- **Task item**:
The answer must be every record below, repeated exactly.

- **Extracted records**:
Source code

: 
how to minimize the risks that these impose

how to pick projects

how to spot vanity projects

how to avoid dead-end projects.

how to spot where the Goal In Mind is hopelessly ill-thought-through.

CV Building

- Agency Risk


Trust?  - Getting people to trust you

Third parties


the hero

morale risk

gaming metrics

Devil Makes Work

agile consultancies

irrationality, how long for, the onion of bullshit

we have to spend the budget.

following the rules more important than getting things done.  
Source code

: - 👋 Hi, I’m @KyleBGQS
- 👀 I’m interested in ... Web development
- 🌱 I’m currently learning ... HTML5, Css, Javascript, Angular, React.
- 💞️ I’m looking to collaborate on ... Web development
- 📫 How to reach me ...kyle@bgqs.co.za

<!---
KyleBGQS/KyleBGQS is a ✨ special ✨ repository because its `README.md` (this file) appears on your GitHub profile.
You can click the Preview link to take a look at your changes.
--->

- **Exercise response**:
Source code

: 
how to minimize the risks that these impose

how to pick projects

how to spot vanity projects

how to avoid dead-end projects.

how to spot where the Goal In Mind is hopelessly ill-thought-through.

CV Building

- Agency Risk


Trust?  - Getting people to trust you

Third parties


the hero

morale risk

gaming metrics

Devil Makes Work

agile consultancies

irrationality, how long for, the onion of bullshit

we have to spend the budget.

following the rules more important than getting things done.  
Source code

: - 👋 Hi, I’m @KyleBGQS
- 👀 I’m interested in ... Web development
- 🌱 I’m currently learning ... HTML5, Css, Javascript, Angular, React.
- 💞️ I’m looking to collaborate on ... Web development
- 📫 How to reach me ...kyle@bgqs.co.za

<!---
KyleBGQS/KyleBGQS is a ✨ special ✨ repository because its `README.md` (this file) appears on your GitHub profile.
You can click the Preview link to take a look at your changes.
--->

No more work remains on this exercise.